Toronto is a hub of photography. In addition to being one of the most photographed cities in the world, some of the best professional and amateur photographers out there can be found roaming our streets with camera in hand. To keep tabs on all this local talent, every Saturday we feature the work of a Toronto-based photographer in our series "Toronto through the lens of."

This week I chatted with Chris Drost

What inspired you to pick up the camera and start taking photos?

I don't think it was any one thing that inspired me to pick up a camera and do more than just take happy family snaps. Maybe it's a culmination of life's moments — both good and bad — that has me seeking better ways to capture life. If I think back, I had a family member who was a filmmaker and documentarian. I would spend summers at his house and marvel at the Steenbeck film suite in his basement as well as spending time downtown at his edit facility above the current Starbucks at Yonge and College.

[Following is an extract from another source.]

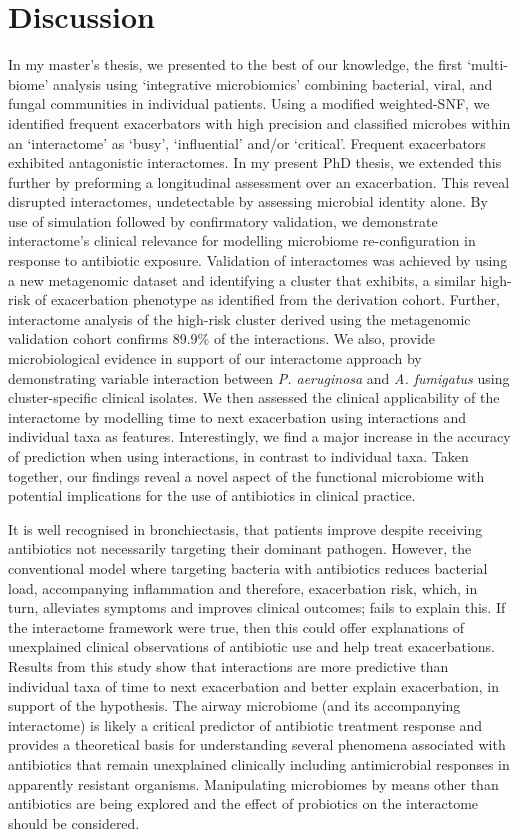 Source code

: \section{Discussion}
In my master’s thesis, we presented to the best of our knowledge, the first ‘multi-biome’ analysis using ‘integrative microbiomics’ combining bacterial, viral, and fungal communities in individual patients. Using a modified weighted-SNF, we identified frequent exacerbators with high precision and classified microbes within an ‘interactome’ as ‘busy’, ‘influential’ and/or ‘critical’. Frequent exacerbators exhibited antagonistic interactomes. In my present PhD thesis, we extended this further by preforming a longitudinal assessment over an exacerbation. This reveal disrupted interactomes, undetectable by assessing microbial identity alone. By use of simulation followed by confirmatory validation, we demonstrate interactome’s clinical relevance for modelling microbiome re-configuration in response to antibiotic exposure. Validation of interactomes was achieved by using a new metagenomic dataset and identifying a cluster that exhibits, a similar high-risk of exacerbation phenotype as identified from the derivation cohort. Further, interactome analysis of the high-risk cluster derived using the metagenomic validation cohort confirms 89.9\% of the interactions. We also, provide microbiological evidence in support of our interactome approach by demonstrating variable interaction between \emph{P. aeruginosa} and \emph{A. fumigatus} using cluster-specific clinical isolates. We then assessed the clinical applicability of the interactome by modelling time to next exacerbation using interactions and individual taxa as features. Interestingly, we find a major increase in the accuracy of prediction when using interactions, in contrast to individual taxa. Taken together, our findings reveal a novel aspect of the functional microbiome with potential implications for the use of antibiotics in clinical practice.

It is well recognised in bronchiectasis, that patients improve despite receiving antibiotics not necessarily targeting their dominant pathogen. However, the conventional model where targeting bacteria with antibiotics reduces bacterial load, accompanying inflammation and therefore, exacerbation risk, which, in turn, alleviates symptoms and improves clinical outcomes; fails to explain this. If the interactome framework were true, then this could offer explanations of unexplained clinical observations of antibiotic use and help treat exacerbations. Results from this study show that interactions are more predictive than individual taxa of time to next exacerbation and better explain exacerbation, in support of the hypothesis. The airway microbiome (and its accompanying interactome) is likely a critical predictor of antibiotic treatment response and provides a theoretical basis for understanding several phenomena associated with antibiotics that remain unexplained clinically including antimicrobial responses in apparently resistant organisms. Manipulating microbiomes by means other than antibiotics are being explored and the effect of probiotics on the interactome should be considered.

I would go out on shoots with him and listen as he escribed his composition and shot setups with his crew. I learned film and television magic from him basically. He once showed my mother the 'bulb' mode on her 1970's Olympus OM camera (which I still have) — putting the camera on the ledge overlooking the St. Lawrence in Quebec City, creating a long exposure nightscape. I think I was 8 years-old at the time. When i saw the results after the film was processed, I was hooked.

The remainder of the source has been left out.